Neal was acting differently, and Peter was the first to pick up on the unusually quiet demeanor and the preoccupied contemplation when Neal thought nobody was taking notice. Of course, that caused a handler to begin to worry, and he found himself sifting through the previous weeks of Neal’s tracking history. Neal had been a very busy boy visiting places that were off the former felon’s usual beaten path. The museum might have been worrisome, but playgrounds, amusement parks, and zoos made absolutely no sense. Peter needed to know what Neal was up to during his leisure time, and nailing him to the wall with direct questions would be an exercise in futility and would probably cause a stupendous argument. Instead, Peter decided to do a bit of clandestine sleuthing on his own.

One evening, a stalking FBI agent strolled into a small trattoria in Little Italy and stopped at a corner table where Neal was seated with a young woman eating antipasto and a kid eagerly tucking into a plate of spaghetti and meatballs.

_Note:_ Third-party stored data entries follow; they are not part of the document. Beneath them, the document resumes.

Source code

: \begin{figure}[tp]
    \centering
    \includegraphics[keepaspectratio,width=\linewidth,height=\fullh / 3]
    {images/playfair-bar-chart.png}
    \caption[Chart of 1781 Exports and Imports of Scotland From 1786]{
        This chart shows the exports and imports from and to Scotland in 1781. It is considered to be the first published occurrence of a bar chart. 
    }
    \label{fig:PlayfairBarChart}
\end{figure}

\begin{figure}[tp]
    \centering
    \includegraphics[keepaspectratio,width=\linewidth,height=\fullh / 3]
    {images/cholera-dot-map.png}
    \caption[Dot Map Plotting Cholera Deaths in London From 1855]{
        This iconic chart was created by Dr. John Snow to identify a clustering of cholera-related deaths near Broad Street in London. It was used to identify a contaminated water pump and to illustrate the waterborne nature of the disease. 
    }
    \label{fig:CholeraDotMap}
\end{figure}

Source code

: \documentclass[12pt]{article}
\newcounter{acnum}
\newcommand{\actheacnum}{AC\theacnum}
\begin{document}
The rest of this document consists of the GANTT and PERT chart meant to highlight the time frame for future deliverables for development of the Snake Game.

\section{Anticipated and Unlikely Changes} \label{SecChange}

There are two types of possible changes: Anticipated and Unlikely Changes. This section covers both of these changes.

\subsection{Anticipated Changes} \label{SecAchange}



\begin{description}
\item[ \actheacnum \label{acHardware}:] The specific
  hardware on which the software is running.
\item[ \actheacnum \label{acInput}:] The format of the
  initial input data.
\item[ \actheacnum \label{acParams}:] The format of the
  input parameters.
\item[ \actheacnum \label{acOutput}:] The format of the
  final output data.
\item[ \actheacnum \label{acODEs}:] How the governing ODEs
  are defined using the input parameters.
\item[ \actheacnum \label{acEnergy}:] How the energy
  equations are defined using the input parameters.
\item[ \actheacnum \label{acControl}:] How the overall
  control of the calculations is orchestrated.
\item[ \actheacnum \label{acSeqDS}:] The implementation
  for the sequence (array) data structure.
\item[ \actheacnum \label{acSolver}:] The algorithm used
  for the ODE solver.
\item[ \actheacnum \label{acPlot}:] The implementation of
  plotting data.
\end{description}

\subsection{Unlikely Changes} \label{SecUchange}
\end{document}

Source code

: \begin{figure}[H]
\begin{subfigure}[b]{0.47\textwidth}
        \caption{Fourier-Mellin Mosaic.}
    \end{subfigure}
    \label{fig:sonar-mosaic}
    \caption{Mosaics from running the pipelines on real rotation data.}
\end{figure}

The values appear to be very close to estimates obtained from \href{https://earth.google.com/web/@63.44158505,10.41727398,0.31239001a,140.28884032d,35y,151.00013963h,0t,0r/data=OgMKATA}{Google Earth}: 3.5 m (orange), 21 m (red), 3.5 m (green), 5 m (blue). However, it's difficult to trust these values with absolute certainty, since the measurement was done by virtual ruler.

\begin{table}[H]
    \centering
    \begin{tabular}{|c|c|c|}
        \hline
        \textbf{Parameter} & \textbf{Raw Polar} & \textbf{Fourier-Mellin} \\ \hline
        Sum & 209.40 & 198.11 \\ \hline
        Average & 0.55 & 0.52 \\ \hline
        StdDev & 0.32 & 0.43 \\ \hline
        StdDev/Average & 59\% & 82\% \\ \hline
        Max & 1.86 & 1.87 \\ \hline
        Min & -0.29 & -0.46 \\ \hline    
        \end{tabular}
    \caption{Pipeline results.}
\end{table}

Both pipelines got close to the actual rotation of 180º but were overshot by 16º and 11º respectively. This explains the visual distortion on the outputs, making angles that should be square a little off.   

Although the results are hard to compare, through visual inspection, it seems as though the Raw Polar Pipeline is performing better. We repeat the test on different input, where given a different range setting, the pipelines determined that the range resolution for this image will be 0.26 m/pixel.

“Hello, Neal,” Peter says smoothly. “Fancy meeting you here. Care to introduce me to your friends?”

Neal sends glaring daggers in his handler’s direction, but he is just as nonchalant as he makes the introductions. “Peter Burke, this is Susan Sanders, and this is her son, Logan.”

“It’s a pleasure to meet you,” Peter says graciously. “How did you two meet, if you don’t mind me asking.”

Neal is clenching his jaw when an oblivious Susan answers for him. “Oh, Neal and I go back a long way to a time when we were young and silly idiots.”

When Peter remains hovering uncertainly but there is no invitation forthcoming for him to join the little party, he bids his farewell and returns home with a ton of questions that need answering. Of course, it is only a matter of time before Neal is banging down his door. “What’s with the nosy snooping, Peter?” Neal seethes. “You get to watch me like a hawk each and every day at work, so don’t I deserve a little privacy during my downtime away from you?”

“Not if what you’re doing looks suspicious,” Peter says in rebuttal.

“Does taking a woman and her kid out to dinner seem like some kind of sinister plot?” Neal answers testily.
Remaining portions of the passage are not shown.